5 years of the Hillingdon Library project

It is 5 years this month since 2 councillors in London called and asked if we could look at how to improve the library service in Hillingdon, for which one of them had been made responsible.

With some difficulty over the next few months we assembled all the information about how the service operated and all the places that money was spent. We talked to front line staff, office staff, the public and also senior officers from all parts of the council.

We drew up a private plan and the councillor gave directions as to what he wanted to be done.

We had learned that - contrary to almost all of the advice received from elsewhere- what really mattered to the public are the stock of reading material; the design of the buildings to make them attractive, interesting, convivial and useful; the opening hours and the ability of the staff to be helpful, friendly and knowledgeable.

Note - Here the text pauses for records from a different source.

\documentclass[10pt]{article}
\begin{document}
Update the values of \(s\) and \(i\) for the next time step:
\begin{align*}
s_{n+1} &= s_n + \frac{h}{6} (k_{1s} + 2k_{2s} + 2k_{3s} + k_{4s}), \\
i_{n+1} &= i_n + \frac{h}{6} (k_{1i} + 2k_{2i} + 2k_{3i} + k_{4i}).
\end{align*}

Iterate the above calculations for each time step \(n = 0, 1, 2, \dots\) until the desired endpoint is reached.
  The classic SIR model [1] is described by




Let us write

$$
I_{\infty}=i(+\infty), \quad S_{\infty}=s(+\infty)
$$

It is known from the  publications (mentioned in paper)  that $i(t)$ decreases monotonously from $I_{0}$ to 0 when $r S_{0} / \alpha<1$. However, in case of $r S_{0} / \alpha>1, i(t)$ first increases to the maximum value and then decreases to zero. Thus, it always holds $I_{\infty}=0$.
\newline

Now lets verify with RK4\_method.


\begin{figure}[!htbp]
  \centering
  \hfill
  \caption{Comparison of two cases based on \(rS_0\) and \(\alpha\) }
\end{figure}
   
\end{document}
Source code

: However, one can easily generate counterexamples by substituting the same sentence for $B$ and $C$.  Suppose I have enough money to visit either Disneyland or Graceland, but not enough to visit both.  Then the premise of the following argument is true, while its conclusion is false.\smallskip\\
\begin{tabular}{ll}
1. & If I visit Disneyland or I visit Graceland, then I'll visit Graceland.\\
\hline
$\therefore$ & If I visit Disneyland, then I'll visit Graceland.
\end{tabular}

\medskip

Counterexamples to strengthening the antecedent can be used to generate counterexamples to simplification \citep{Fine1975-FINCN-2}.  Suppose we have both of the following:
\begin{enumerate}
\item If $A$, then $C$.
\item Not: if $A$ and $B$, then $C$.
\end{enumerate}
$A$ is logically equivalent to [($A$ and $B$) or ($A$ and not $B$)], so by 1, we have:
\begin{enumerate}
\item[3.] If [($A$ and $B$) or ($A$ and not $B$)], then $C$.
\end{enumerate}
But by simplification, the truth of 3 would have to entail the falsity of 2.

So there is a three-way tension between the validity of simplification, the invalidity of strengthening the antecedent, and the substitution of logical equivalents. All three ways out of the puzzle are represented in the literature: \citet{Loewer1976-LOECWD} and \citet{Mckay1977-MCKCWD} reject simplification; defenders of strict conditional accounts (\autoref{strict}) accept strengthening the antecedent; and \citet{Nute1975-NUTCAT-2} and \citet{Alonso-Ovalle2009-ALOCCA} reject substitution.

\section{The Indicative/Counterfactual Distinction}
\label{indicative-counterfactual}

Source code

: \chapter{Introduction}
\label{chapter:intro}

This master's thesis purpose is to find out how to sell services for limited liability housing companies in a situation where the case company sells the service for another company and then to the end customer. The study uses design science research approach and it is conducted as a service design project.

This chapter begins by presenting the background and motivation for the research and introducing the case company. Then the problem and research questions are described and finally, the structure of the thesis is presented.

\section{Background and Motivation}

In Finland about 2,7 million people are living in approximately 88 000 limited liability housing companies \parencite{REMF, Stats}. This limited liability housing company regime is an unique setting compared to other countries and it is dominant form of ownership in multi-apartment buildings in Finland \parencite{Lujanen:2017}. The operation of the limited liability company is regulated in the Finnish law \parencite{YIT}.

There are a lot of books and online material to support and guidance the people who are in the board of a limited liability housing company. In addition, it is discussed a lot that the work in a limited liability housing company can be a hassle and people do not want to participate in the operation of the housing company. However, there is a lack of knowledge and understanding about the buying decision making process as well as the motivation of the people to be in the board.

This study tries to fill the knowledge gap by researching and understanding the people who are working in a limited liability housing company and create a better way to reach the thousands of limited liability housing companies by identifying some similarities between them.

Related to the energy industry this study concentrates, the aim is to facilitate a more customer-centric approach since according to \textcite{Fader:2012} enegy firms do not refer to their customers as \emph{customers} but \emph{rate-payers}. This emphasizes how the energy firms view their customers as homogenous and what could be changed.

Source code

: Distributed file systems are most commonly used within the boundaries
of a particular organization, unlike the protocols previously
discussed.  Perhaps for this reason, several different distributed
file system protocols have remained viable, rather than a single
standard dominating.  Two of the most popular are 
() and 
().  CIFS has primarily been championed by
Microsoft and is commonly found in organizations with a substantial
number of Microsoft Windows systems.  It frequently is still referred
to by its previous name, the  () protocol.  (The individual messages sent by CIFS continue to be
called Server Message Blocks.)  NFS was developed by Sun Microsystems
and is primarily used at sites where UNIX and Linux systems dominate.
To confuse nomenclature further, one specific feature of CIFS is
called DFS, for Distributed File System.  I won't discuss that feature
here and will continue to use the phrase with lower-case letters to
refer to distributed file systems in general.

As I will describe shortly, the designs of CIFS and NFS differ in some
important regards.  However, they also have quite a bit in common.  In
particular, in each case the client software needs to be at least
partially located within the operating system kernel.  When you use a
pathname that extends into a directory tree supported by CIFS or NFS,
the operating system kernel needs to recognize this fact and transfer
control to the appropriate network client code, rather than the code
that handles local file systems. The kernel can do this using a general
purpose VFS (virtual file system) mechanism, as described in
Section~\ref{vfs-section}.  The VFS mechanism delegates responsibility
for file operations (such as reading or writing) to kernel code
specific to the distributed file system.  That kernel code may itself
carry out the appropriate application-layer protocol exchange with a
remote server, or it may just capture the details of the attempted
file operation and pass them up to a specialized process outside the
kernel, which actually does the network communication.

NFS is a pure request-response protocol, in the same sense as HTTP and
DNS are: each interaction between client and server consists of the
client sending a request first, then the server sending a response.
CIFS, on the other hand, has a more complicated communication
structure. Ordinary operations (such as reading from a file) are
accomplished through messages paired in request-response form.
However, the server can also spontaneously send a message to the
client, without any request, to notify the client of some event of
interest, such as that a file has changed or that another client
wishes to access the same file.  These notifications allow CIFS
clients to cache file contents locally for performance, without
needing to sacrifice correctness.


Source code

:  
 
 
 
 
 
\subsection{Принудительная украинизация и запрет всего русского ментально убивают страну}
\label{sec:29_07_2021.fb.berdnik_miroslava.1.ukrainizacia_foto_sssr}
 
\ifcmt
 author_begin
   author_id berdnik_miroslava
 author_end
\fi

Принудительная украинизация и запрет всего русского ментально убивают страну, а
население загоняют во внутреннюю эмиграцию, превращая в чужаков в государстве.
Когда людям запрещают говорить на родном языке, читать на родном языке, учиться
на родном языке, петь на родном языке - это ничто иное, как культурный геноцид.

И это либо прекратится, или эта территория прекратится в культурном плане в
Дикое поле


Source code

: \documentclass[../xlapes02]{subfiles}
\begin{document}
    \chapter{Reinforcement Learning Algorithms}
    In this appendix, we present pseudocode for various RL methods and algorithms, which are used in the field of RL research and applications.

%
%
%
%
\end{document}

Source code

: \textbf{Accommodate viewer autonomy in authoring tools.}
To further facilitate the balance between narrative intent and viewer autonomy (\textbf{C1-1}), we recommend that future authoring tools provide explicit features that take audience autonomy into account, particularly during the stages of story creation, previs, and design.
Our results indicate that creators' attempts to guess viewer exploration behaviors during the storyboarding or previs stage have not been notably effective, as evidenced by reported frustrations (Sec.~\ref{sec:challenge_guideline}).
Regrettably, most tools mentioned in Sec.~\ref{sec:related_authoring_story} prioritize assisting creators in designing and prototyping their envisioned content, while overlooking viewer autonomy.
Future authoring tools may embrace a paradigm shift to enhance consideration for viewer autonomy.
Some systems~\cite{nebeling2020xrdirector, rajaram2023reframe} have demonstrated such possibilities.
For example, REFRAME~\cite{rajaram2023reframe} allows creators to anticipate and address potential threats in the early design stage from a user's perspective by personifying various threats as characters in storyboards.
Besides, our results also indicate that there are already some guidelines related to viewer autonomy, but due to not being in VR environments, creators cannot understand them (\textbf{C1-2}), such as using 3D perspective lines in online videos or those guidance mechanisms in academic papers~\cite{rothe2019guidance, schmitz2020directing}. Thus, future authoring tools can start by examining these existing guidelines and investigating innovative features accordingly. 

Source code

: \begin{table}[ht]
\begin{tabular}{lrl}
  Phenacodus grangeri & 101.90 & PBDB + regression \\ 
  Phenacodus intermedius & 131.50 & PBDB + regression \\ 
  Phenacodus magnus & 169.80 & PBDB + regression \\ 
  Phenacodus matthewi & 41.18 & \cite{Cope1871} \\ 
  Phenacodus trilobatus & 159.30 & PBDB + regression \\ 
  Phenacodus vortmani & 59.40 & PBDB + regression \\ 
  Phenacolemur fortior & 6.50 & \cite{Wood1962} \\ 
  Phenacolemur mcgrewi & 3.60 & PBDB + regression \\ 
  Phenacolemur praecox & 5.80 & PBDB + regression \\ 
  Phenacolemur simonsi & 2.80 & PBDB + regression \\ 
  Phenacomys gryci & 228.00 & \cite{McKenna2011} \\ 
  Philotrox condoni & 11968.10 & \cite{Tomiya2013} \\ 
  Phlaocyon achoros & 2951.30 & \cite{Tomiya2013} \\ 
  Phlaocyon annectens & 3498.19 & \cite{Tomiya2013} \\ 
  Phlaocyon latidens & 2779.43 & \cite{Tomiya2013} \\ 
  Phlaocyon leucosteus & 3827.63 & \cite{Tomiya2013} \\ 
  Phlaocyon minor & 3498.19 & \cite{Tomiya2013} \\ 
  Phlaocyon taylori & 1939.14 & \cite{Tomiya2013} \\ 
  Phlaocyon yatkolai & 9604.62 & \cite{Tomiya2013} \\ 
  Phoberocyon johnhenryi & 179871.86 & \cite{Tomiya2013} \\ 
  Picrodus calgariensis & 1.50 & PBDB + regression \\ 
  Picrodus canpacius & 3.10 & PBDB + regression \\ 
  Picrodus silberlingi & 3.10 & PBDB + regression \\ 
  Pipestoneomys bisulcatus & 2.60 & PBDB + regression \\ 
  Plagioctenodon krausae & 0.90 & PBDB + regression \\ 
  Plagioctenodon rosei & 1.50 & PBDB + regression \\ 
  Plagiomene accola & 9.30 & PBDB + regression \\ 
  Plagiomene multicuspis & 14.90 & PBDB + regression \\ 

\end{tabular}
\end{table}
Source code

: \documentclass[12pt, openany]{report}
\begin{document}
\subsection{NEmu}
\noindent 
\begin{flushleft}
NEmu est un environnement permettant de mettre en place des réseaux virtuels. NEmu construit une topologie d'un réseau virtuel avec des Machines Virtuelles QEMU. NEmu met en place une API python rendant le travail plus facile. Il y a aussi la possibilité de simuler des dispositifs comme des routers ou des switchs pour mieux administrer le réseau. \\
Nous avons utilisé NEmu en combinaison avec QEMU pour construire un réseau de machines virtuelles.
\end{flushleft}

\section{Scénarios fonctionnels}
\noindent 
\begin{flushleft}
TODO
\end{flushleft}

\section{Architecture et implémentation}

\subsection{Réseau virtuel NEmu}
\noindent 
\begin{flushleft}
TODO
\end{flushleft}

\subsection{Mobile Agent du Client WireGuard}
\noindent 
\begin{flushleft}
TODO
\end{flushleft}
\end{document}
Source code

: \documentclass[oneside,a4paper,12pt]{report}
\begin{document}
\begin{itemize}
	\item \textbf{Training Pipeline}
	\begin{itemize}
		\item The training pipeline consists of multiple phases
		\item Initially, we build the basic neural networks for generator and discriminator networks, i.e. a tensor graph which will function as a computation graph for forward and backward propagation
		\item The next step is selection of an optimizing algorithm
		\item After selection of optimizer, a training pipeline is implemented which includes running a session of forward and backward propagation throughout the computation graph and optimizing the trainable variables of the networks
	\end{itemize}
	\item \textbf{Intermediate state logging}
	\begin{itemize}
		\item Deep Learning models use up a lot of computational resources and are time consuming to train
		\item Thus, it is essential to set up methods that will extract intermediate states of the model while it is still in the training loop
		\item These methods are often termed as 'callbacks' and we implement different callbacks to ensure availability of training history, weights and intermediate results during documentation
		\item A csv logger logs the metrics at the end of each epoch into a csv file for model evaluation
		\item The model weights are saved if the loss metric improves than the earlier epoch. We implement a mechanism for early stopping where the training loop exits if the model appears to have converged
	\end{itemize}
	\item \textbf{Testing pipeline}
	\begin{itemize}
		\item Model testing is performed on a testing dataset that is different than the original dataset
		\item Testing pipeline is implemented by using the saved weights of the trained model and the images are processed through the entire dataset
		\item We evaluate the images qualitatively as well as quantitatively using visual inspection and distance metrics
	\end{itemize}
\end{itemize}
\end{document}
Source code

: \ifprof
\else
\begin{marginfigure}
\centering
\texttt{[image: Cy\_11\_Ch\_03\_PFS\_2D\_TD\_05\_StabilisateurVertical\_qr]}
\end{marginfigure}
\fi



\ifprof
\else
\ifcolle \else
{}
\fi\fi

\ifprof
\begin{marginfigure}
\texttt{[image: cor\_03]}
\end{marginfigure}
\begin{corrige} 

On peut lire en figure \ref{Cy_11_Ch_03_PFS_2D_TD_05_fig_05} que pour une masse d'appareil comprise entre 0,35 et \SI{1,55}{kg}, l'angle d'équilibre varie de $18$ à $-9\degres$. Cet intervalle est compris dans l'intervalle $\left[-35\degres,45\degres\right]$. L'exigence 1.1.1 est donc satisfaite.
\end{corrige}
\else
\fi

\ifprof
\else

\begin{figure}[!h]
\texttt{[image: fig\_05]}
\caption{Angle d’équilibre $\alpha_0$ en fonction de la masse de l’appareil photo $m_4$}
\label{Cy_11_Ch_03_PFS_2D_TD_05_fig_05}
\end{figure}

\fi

It was clear that if those were done properly an awful lot of people would use the service, more than were using the rather desolate library buildkings that existed at the time

By and large these were not the things that most of the money in the service was spent on at all. Most of it went on an outdated management strcuture, both in the library service and in the council itself, an extraordinary distribution set up and a host of other activities of marginal interest or relevance to the public.

The councillor - and increasingly his officers- were unflinching in their pursuit of giving the public what they want - and so, library by library- starting with the smallest community libraries,- they have managed a programme of transformation that has both saved money and made the libraries far more useful, used and popular.

It is a model. There are, of course, other places around the country where good things have been done, but none that I have seen have concentrated so hard on those basics of the service that the public really want - as opposed to concentrating on political theories about what libraries ought to do. None has so totally restructured to provide proper management and leadership

With success has come growing approval and support within the council itself. The councillors have realised that a good library service is actually a vote winner- it has become one of the most talked about achievements of Hillingdon council Last year The Bookseller awarded a new prize for the best public library service to the London Borough of Hillingdon The project has been well publicised and applauded as it deserves to be. The councillors and officers have done a wonderful job- especially if you know how difficult it is to do things well in local councils

Early into the regime of budget cuts, Hillingdon announced that far from cut its library service, it would contine to pursue the improvement programme

Yet here finally is a note of bitterness.- I know that if what was done in Hillingdon were done elsewhere there would never have been a question of closing a library service anywhere. There is no problem of cost - and when libraries are good, they are widely used and represent fabulous value for money.

Yet all those who have authority over libraries have, for 5 long years, ignored this project, simply because it did not fit the agenda - agendas - that they wished to pursue. It hasn't had a PFI for large amounts of money; it hasn't been about trusts or outsourcing; it hasn't been about healthcare; it hasn't been about co-location; it hasn't been about having volunteers replace paid staff-- it has just been about plain honest simple good management, by a council, of a public service.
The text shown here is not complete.